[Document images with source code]
Start of Block

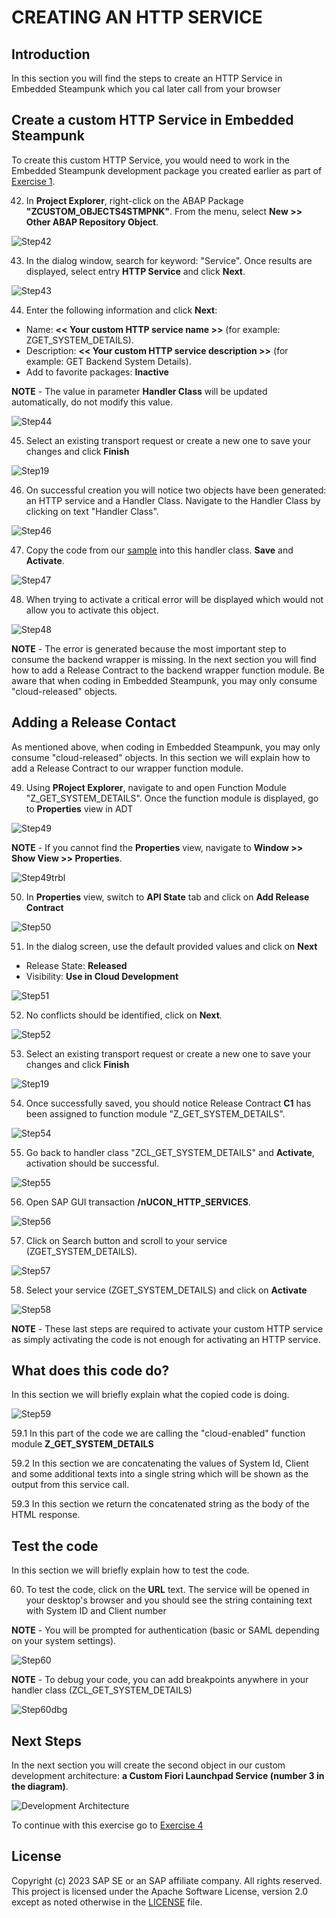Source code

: <!--
SPDX-FileCopyrightText: 2023 Jorge Baltazar <jorge.baltazar@sap.com>

SPDX-License-Identifier: Apache-2.0
-->

# CREATING AN HTTP SERVICE

## Introduction
In this section you will find the steps to create an HTTP Service in Embedded Steampunk which you cal later call from your browser

## Create a custom HTTP Service in Embedded Steampunk
To create this custom HTTP Service, you would need to work in the Embedded Steampunk development package you created earlier as part of [Exercise 1](../ex_1#create-a-custom-development-package-for-your-embedded-steampunk-custom-developments).

42. In **Project Explorer**, right-click on the ABAP Package **"ZCUSTOM_OBJECTS4STMPNK"**. From the menu, select **New >> Other ABAP Repository Object**.

  ![Step42](images/step42.png)

43. In the dialog window, search for keyword: "Service". Once results are displayed, select entry **HTTP Service** and click **Next**.

  ![Step43](images/step43.png)

44. Enter the following information and click **Next**:
  * Name: **<< Your custom HTTP service name >>** (for example: ZGET_SYSTEM_DETAILS).
  * Description: **<< Your custom HTTP service  description >>** (for example: GET Backend System Details).
  * Add to favorite packages: **Inactive**

  **NOTE** - The value in parameter **Handler Class** will be updated automatically, do not modify this value.

  ![Step44](images/step44.png)

45. Select an existing transport request or create a new one to save your changes and click **Finish**

  ![Step19](images/step19.png)

46. On successful creation you will notice two objects have been generated: an HTTP service and a Handler Class. Navigate to the Handler Class by clicking on text "Handler Class".

  ![Step46](images/step46.png)

47. Copy the code from our [sample](sources/ZCL_GET_SYSTEM_DETAILS.abap) into this handler class. **Save** and **Activate**.

  ![Step47](images/step47.png)

48. When trying to activate a critical error will be displayed which would not allow you to activate this object.

  ![Step48](images/step48.png)

  **NOTE** - The error is generated because the most important step to consume the backend wrapper is missing. In the next section you will find how to add a Release Contract to the backend wrapper function module. Be aware that when coding in Embedded Steampunk, you may only consume "cloud-released" objects.

## Adding a Release Contact
As mentioned above, when coding in Embedded Steampunk, you may only consume "cloud-released" objects. In this section we will explain how to add a Release Contract to our wrapper function module.

49. Using **PRoject Explorer**, navigate to and open Function Module "Z_GET_SYSTEM_DETAILS". Once the function module is displayed, go to **Properties** view in ADT

  ![Step49](images/step49.png)

  **NOTE** - If you cannot find the **Properties** view, navigate to **Window >> Show View >> Properties**.

  ![Step49trbl](images/step49trbl.png)

50. In **Properties** view, switch to **API State** tab and click on **Add Release Contract**

  ![Step50](images/step50.png)

51. In the dialog screen, use the default provided values and click on **Next**
  * Release State: **Released**
  * Visibility: **Use in Cloud Development**

  ![Step51](images/step51.png)

52. No conflicts should be identified, click on **Next**.

  ![Step52](images/step52.png)

53. Select an existing transport request or create a new one to save your changes and click **Finish**

  ![Step19](images/step19.png)

54. Once successfully saved, you should notice Release Contract **C1** has been assigned to function module "Z_GET_SYSTEM_DETAILS".

  ![Step54](images/step54.png)

55. Go back to handler class "ZCL_GET_SYSTEM_DETAILS" and **Activate**, activation should be successful.

  ![Step55](images/step55.png)

56. Open SAP GUI transaction **/nUCON_HTTP_SERVICES**.

  ![Step56](images/step56.png)

57. Click on Search button and scroll to your service (ZGET_SYSTEM_DETAILS).

  ![Step57](images/step57.png)

58. Select your service (ZGET_SYSTEM_DETAILS) and click on **Activate**

  ![Step58](images/step58.png)

  **NOTE** - These last steps are required to activate your custom HTTP service as simply activating the code is not enough for activating an HTTP service.

## What does this code do?
In this section we will briefly explain what the copied code is doing.

  ![Step59](images/step59.png)

59.1 In this part of the code we are calling the "cloud-enabled" function module **Z_GET_SYSTEM_DETAILS**

59.2 In this section we are concatenating the values of System Id, Client and some additional texts into a single string which will be shown as the output from this service call.

59.3 In this section we return the concatenated string as the body of the HTML response.

## Test the code
In this section we will briefly explain how to test the code.

60. To test the code, click on the **URL** text. The service will be opened in your desktop's browser and you should see the string containing text with System ID and Client number

  **NOTE** - You will be prompted for authentication (basic or SAML depending on your system settings).

  ![Step60](images/step60.png)

  **NOTE** - To debug your code, you can add breakpoints anywhere in your handler class (ZCL_GET_SYSTEM_DETAILS)

  ![Step60dbg](images/step60dbg.png)

## Next Steps
In the next section you will create the second object in our custom development architecture: **a Custom Fiori Launchpad Service (number 3 in the diagram)**.

  ![Development Architecture](images/dev_arch.png)

To continue with this exercise go to [Exercise 4](../ex_4)

## License
Copyright (c) 2023 SAP SE or an SAP affiliate company. All rights reserved. This project is licensed under the Apache Software License, version 2.0 except as noted otherwise in the [LICENSE](LICENSE) file.
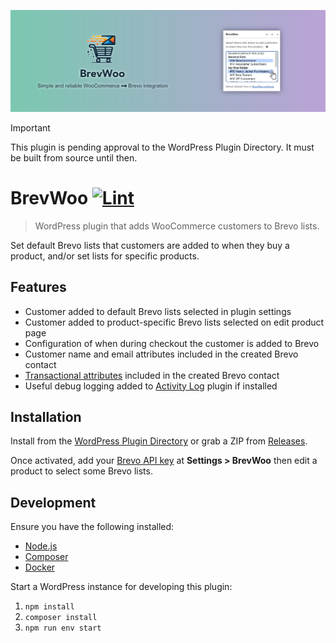 ![Banner](.wordpress-org/banner-1544x500.png)

> [!IMPORTANT]
> This plugin is pending approval to the WordPress Plugin Directory. It must be built from source until then.

# BrevWoo [![Lint](https://github.com/AlecRust/brevwoo/actions/workflows/lint.yml/badge.svg)](https://github.com/AlecRust/brevwoo/actions/workflows/lint.yml)

> WordPress plugin that adds WooCommerce customers to Brevo lists.

Set default Brevo lists that customers are added to when they buy a product, and/or set lists for specific products.

## Features

-   Customer added to default Brevo lists selected in plugin settings
-   Customer added to product-specific Brevo lists selected on edit product page
-   Configuration of when during checkout the customer is added to Brevo
-   Customer name and email attributes included in the created Brevo contact
-   [Transactional attributes](https://help.brevo.com/hc/en-us/articles/10635646979218-Create-and-manage-transactional-attributes) included in the created Brevo contact
-   Useful debug logging added to [Activity Log](https://wordpress.org/plugins/aryo-activity-log/) plugin if installed

## Installation

Install from the [WordPress Plugin Directory](https://wordpress.org/plugins/brevwoo/) or grab a ZIP from
[Releases](https://github.com/AlecRust/brevwoo/releases).

Once activated, add your [Brevo API key](https://developers.brevo.com/docs/getting-started#quick-start) at
**Settings > BrevWoo** then edit a product to select some Brevo lists.

## Development

Ensure you have the following installed:

-   [Node.js](https://nodejs.org/)
-   [Composer](https://getcomposer.org/)
-   [Docker](https://www.docker.com/)

Start a WordPress instance for developing this plugin:

1. `npm install`
2. `composer install`
3. `npm run env start`
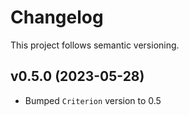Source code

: # Changelog

This project follows semantic versioning.

## v0.5.0 (2023-05-28)
- Bumped `Criterion` version to 0.5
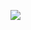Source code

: <span><img align="center" src="https://github-readme-stats.vercel.app/api?username=camel-cdr&show_icons=true&theme=nord&hide=commits" /></span>
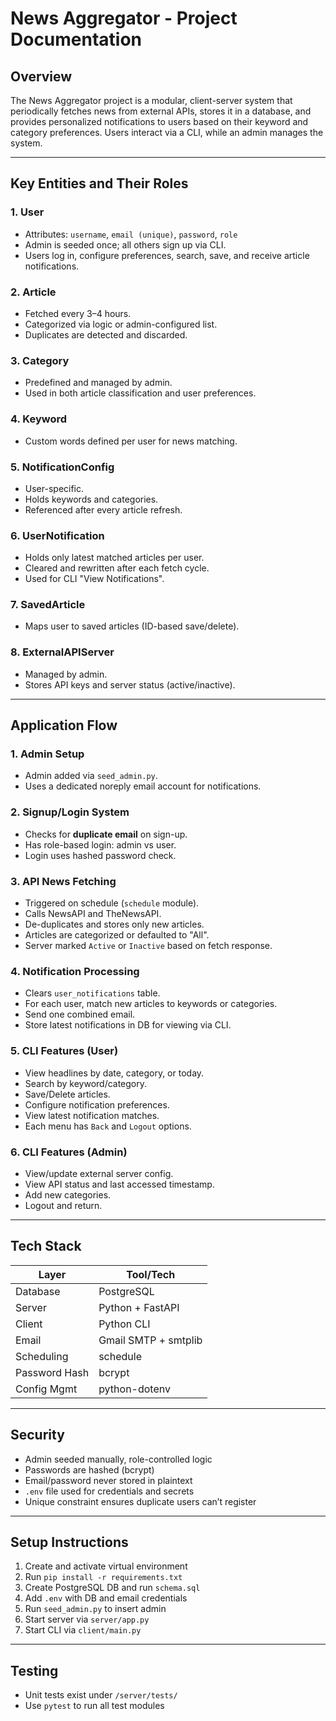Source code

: # News Aggregator - Project Documentation

## Overview
The News Aggregator project is a modular, client-server system that periodically fetches news from external APIs, stores it in a database, and provides personalized notifications to users based on their keyword and category preferences. Users interact via a CLI, while an admin manages the system.

---

## Key Entities and Their Roles

### 1. **User**
- Attributes: `username`, `email (unique)`, `password`, `role`
- Admin is seeded once; all others sign up via CLI.
- Users log in, configure preferences, search, save, and receive article notifications.

### 2. **Article**
- Fetched every 3–4 hours.
- Categorized via logic or admin-configured list.
- Duplicates are detected and discarded.

### 3. **Category**
- Predefined and managed by admin.
- Used in both article classification and user preferences.

### 4. **Keyword**
- Custom words defined per user for news matching.

### 5. **NotificationConfig**
- User-specific.
- Holds keywords and categories.
- Referenced after every article refresh.

### 6. **UserNotification**
- Holds only latest matched articles per user.
- Cleared and rewritten after each fetch cycle.
- Used for CLI "View Notifications".

### 7. **SavedArticle**
- Maps user to saved articles (ID-based save/delete).

### 8. **ExternalAPIServer**
- Managed by admin.
- Stores API keys and server status (active/inactive).

---

## Application Flow

### 1. Admin Setup
- Admin added via `seed_admin.py`.
- Uses a dedicated noreply email account for notifications.

### 2. Signup/Login System
- Checks for **duplicate email** on sign-up.
- Has role-based login: admin vs user.
- Login uses hashed password check.

### 3. API News Fetching
- Triggered on schedule (`schedule` module).
- Calls NewsAPI and TheNewsAPI.
- De-duplicates and stores only new articles.
- Articles are categorized or defaulted to "All".
- Server marked `Active` or `Inactive` based on fetch response.

### 4. Notification Processing
- Clears `user_notifications` table.
- For each user, match new articles to keywords or categories.
- Send one combined email.
- Store latest notifications in DB for viewing via CLI.

### 5. CLI Features (User)
- View headlines by date, category, or today.
- Search by keyword/category.
- Save/Delete articles.
- Configure notification preferences.
- View latest notification matches.
- Each menu has `Back` and `Logout` options.

### 6. CLI Features (Admin)
- View/update external server config.
- View API status and last accessed timestamp.
- Add new categories.
- Logout and return.

---

## Tech Stack

| Layer         | Tool/Tech              |
|---------------|------------------------|
| Database      | PostgreSQL             |
| Server        | Python + FastAPI       |
| Client        | Python CLI             |
| Email         | Gmail SMTP + smtplib   |
| Scheduling    | schedule               |
| Password Hash | bcrypt                 |
| Config Mgmt   | python-dotenv          |

---

## Security
- Admin seeded manually, role-controlled logic
- Passwords are hashed (bcrypt)
- Email/password never stored in plaintext
- `.env` file used for credentials and secrets
- Unique constraint ensures duplicate users can’t register

---

## Setup Instructions

1. Create and activate virtual environment
2. Run `pip install -r requirements.txt`
3. Create PostgreSQL DB and run `schema.sql`
4. Add `.env` with DB and email credentials
5. Run `seed_admin.py` to insert admin
6. Start server via `server/app.py`
7. Start CLI via `client/main.py`

---

## Testing
- Unit tests exist under `/server/tests/`
- Use `pytest` to run all test modules
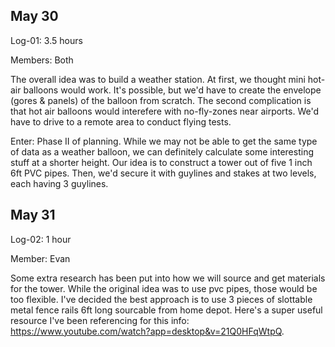 ## May 30
Log-01: 3.5 hours

Members: Both

The overall idea was to build a weather station. At first, we thought mini hot-air balloons would work. It's possible, but we'd have to create the envelope (gores & panels) of the balloon from scratch. The second complication is that hot air balloons would interefere with no-fly-zones near airports. We'd have to drive to a remote area to conduct flying tests.

Enter: Phase II of planning. While we may not be able to get the same type of data as a weather balloon, we can definitely calculate some interesting stuff at a shorter height. Our idea is to construct a tower out of five 1 inch 6ft PVC pipes. Then, we'd secure it with guylines and stakes at two levels, each having 3 guylines. 

## May 31
Log-02: 1 hour

Member: Evan

Some extra research has been put into how we will source and get materials for the tower. While the original idea was to use pvc pipes, those would be too flexible. I've decided the best approach is to use 3 pieces of slottable metal fence rails 6ft long sourcable from home depot. Here's a super useful resource I've been referencing for this info: https://www.youtube.com/watch?app=desktop&v=21Q0HFqWtpQ.  
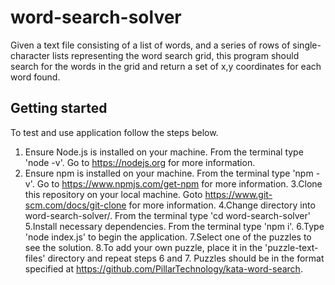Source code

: # word-search-solver
Given a text file consisting of a list of words, and a series of rows of single-character lists representing the word search grid, this program should search for the words in the grid and return a set of x,y coordinates for each word found.

## Getting started
To test and use application follow the steps below.
1. Ensure Node.js is installed on your machine. From the terminal type 'node -v'. Go to https://nodejs.org for more information.
2. Ensure npm is installed on your machine. From the terminal type 'npm -v'. Go to https://www.npmjs.com/get-npm for more information.
3.Clone this repository on your local machine. Goto https://www.git-scm.com/docs/git-clone for more information.
4.Change directory into word-search-solver/. From the terminal type 'cd word-search-solver'
5.Install necessary dependencies. From the terminal type 'npm i'.
6.Type 'node index.js' to begin the application.
7.Select one of the puzzles to see the solution.
8.To add your own puzzle, place it in the 'puzzle-text-files' directory and repeat steps 6 and 7. Puzzles should be in the format specified at https://github.com/PillarTechnology/kata-word-search.
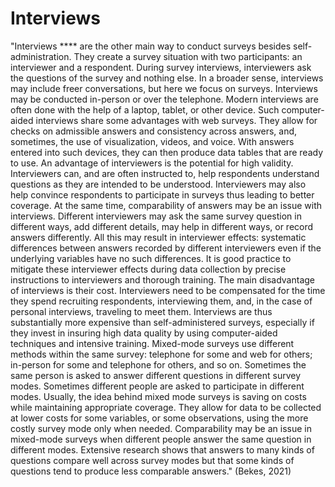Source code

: # Interviews

"Interviews **** are the other main way to conduct surveys besides self-administration. They create a survey situation with two participants: an interviewer and a respondent. During survey interviews, interviewers ask the questions of the survey and nothing else. In a broader sense, interviews may include freer conversations, but here we focus on surveys. Interviews may be conducted in-person or over the telephone. Modern interviews are often done with the help of a laptop, tablet, or other device. Such computer-aided interviews share some advantages with web surveys. They allow for checks on admissible answers and consistency across answers, and, sometimes, the use of visualization, videos, and voice. With answers entered into such devices, they can then produce data tables that are ready to use. An advantage of interviewers is the potential for high validity. Interviewers can, and are often instructed to, help respondents understand questions as they are intended to be understood. Interviewers may also help convince respondents to participate in surveys thus leading to better coverage. At the same time, comparability of answers may be an issue with interviews. Different interviewers may ask the same survey question in different ways, add different details, may help in different ways, or record answers differently. All this may result in interviewer effects: systematic differences between answers recorded by different interviewers even if the underlying variables have no such differences. It is good practice to mitigate these interviewer effects during data collection by precise instructions to interviewers and thorough training. The main disadvantage of interviews is their cost. Interviewers need to be compensated for the time they spend recruiting respondents, interviewing them, and, in the case of personal interviews, traveling to meet them. Interviews are thus substantially more expensive than self-administered surveys, especially if they invest in insuring high data quality by using computer-aided techniques and intensive training. Mixed-mode surveys use different methods within the same survey: telephone for some and web for others; in-person for some and telephone for others, and so on. Sometimes the same person is asked to answer different questions in different survey modes. Sometimes different people are asked to participate in different modes. Usually, the idea behind mixed mode surveys is saving on costs while maintaining appropriate coverage. They allow for data to be collected at lower costs for some variables, or some observations, using the more costly survey mode only when needed. Comparability may be an issue in mixed-mode surveys when different people answer the same question in different modes. Extensive research shows that answers to many kinds of questions compare well across survey modes but that some kinds of questions tend to produce less comparable answers." (Bekes, 2021)&#x20;
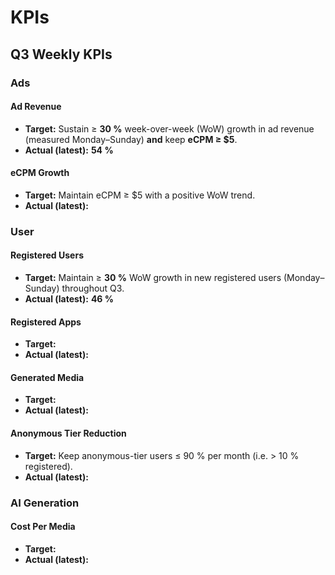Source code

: # KPIs

## Q3 Weekly KPIs

### Ads

#### Ad Revenue
- **Target:** Sustain ≥ **30 %** week-over-week (WoW) growth in ad revenue (measured Monday–Sunday) **and** keep **eCPM ≥ $5**.
- **Actual (latest):** **54 %**

#### eCPM Growth
- **Target:** Maintain eCPM ≥ $5 with a positive WoW trend.
- **Actual (latest):** <!-- add value -->

### User

#### Registered Users
- **Target:** Maintain ≥ **30 %** WoW growth in new registered users (Monday–Sunday) throughout Q3.
- **Actual (latest):** **46 %**

#### Registered Apps
- **Target:** <!-- specify -->
- **Actual (latest):** <!-- add value -->

#### Generated Media
- **Target:** <!-- specify -->
- **Actual (latest):** <!-- add value -->

#### Anonymous Tier Reduction
- **Target:** Keep anonymous-tier users ≤ 90 % per month (i.e. > 10 % registered).
- **Actual (latest):** <!-- add value -->

### AI Generation

#### Cost Per Media
- **Target:** <!-- specify -->
- **Actual (latest):** <!-- add value -->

End of Block

• _EXERCISE_: Although pictures appear among the records above, write out exactly only the lines from the one that has "Copyright (c) 2023" through the one that has "attributes included in the created Brevo contact", and leave the pictures out.

• _ANSWER SECTION_:
Copyright (c) 2023 SAP SE or an SAP affiliate company. All rights reserved. This project is licensed under the Apache Software License, version 2.0 except as noted otherwise in the [LICENSE](LICENSE) file.
 ![Banner](.wordpress-org/banner-1544x500.png)

> [!IMPORTANT]
> This plugin is pending approval to the WordPress Plugin Directory. It must be built from source until then.

# BrevWoo [![Lint](https://github.com/AlecRust/brevwoo/actions/workflows/lint.yml/badge.svg)](https://github.com/AlecRust/brevwoo/actions/workflows/lint.yml)

> WordPress plugin that adds WooCommerce customers to Brevo lists.

Set default Brevo lists that customers are added to when they buy a product, and/or set lists for specific products.

## Features

-   Customer added to default Brevo lists selected in plugin settings
-   Customer added to product-specific Brevo lists selected on edit product page
-   Configuration of when during checkout the customer is added to Brevo
-   Customer name and email attributes included in the created Brevo contact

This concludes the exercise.